By Calvin Welch, Housing and Land Use Member, HANC Board
Some 90 folks turned out at HANC’s January meeting on Mayor Lee’s proposed (and wildly misnamed) “Affordable Housing Density Program.” They heard Dean Preston and Gus Hernandez of the “Affordable Divisadero” Coalition (of which HANC is a member) present the “Affordable Divis Plan,” a community based alternative to Supervisor Breed's massive “up zoning” of Divisadero street last year. Unlike Breed's original plan, the community plan couples density increases with a requirement of 50% of the units being affordable to residents earning area median income and below. The plan also calls for developers paying for MUNI service and other infrastructural costs to meet the demand they generate as well as a ban on demolition of rent controlled units and the displacement of existing merchants.
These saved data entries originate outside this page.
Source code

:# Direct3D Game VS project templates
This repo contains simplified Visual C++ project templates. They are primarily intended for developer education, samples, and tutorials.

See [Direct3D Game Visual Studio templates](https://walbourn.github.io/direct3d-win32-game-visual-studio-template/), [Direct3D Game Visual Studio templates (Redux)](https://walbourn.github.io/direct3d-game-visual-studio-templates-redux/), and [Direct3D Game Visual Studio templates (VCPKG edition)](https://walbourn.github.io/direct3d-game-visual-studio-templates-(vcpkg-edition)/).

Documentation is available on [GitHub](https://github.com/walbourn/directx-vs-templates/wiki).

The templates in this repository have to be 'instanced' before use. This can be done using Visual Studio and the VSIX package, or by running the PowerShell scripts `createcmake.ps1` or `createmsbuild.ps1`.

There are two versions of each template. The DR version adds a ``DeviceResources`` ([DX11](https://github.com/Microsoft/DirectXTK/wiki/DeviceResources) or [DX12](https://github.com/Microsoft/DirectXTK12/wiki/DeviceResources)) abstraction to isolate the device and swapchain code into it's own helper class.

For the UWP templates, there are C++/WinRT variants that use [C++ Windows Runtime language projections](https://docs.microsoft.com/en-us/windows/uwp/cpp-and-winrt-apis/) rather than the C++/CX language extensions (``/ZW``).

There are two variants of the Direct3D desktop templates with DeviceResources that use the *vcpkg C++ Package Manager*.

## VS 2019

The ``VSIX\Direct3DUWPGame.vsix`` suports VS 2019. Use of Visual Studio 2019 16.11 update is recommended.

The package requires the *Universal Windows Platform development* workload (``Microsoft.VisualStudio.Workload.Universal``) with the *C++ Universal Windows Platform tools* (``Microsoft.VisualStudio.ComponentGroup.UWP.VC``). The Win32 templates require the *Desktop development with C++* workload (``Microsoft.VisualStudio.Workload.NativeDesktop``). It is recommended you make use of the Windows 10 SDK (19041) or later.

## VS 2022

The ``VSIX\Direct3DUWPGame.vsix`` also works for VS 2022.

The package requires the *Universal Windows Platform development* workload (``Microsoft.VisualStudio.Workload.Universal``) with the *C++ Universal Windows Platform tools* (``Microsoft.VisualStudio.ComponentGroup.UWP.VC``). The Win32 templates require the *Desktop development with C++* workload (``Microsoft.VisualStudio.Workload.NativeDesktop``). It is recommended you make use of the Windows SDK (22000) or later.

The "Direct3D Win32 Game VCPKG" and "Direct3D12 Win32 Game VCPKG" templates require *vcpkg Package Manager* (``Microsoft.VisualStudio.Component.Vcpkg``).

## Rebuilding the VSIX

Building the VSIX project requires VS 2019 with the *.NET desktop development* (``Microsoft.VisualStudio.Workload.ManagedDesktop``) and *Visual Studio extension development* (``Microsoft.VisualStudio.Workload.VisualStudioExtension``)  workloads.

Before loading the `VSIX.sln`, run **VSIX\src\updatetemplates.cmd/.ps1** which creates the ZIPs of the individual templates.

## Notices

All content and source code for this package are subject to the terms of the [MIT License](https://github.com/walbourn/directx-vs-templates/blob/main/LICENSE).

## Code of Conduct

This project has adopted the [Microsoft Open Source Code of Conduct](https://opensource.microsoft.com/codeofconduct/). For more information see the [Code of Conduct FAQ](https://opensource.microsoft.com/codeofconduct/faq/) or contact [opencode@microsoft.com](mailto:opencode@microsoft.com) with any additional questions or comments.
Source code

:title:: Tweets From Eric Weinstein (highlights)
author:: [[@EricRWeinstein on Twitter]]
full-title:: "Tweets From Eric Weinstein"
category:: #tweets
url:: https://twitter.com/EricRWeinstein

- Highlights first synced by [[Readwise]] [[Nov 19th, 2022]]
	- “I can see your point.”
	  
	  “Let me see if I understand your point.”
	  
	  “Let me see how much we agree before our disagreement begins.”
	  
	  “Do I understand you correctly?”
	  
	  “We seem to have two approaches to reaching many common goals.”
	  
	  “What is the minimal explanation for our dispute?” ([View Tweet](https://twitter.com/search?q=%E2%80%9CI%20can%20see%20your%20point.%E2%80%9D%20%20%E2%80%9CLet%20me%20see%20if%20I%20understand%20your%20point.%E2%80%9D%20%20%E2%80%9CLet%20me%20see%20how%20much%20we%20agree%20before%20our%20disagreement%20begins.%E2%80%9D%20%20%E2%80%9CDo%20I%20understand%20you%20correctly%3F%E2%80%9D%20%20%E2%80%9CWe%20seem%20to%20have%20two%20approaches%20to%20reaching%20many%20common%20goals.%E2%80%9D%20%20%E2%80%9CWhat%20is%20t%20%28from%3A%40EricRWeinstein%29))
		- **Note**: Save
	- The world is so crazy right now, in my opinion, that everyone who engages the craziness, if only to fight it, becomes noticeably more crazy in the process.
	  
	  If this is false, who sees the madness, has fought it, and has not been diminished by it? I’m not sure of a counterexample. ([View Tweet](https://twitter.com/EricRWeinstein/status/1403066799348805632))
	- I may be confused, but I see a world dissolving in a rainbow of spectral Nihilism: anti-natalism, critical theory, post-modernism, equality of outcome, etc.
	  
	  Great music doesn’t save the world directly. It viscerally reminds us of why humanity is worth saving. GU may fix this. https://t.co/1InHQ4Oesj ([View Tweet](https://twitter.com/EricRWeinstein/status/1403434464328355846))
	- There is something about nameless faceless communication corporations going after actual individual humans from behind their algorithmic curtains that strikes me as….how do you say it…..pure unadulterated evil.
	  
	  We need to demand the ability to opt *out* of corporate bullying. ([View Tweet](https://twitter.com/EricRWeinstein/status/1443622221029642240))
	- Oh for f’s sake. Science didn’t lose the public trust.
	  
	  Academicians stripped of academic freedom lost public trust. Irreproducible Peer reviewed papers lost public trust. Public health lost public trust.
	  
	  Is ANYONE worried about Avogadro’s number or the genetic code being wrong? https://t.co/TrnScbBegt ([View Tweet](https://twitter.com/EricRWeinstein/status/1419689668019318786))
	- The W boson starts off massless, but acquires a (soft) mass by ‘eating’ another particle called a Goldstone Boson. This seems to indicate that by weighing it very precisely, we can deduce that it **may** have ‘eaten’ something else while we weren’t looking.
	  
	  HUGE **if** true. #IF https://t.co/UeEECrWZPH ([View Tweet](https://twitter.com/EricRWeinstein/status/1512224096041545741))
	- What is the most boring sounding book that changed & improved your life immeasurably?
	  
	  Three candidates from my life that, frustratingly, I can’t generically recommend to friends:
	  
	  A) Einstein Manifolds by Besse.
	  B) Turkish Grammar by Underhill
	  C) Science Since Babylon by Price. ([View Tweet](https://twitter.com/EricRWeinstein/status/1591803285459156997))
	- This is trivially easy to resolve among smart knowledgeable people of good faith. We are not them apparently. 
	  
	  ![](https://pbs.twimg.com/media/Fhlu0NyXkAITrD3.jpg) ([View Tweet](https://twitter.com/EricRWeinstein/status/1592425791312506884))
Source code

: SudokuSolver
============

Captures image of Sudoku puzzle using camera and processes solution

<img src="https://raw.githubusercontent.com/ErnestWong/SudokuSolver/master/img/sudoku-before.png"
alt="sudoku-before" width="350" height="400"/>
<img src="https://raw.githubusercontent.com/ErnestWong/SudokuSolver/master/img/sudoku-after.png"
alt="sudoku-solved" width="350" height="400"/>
The community plan is the “mirror image” of the City's AHDP . The Mayors plan, as originally drafted, allows displacement of merchants, demolition of rent controlled building, requires no public hearing on projects, and allows developers to build without making transit or infrastructure investments in the community to address the new demand. The two-floor, automatic density bonus pushed by Lee would repeal existing minimum apartment unit size and allow the building to cover 80% of the lot. Joseph Smooke form the Richmond District and Paul Webber of Nob Hill listed the devastation to those neighborhoods should the plan be adopted as drafted.
HANC”S membership voted to oppose the Mayor's AHDP and support the Affordable Divis plan. The Planning Commission will continue its consideration of the AHDP at its February 25 meeting. After passing at the Planning Commission, the Mayor's plan would need approval by six votes of the Board of Supervisors to pass. That vote is expected later in the year.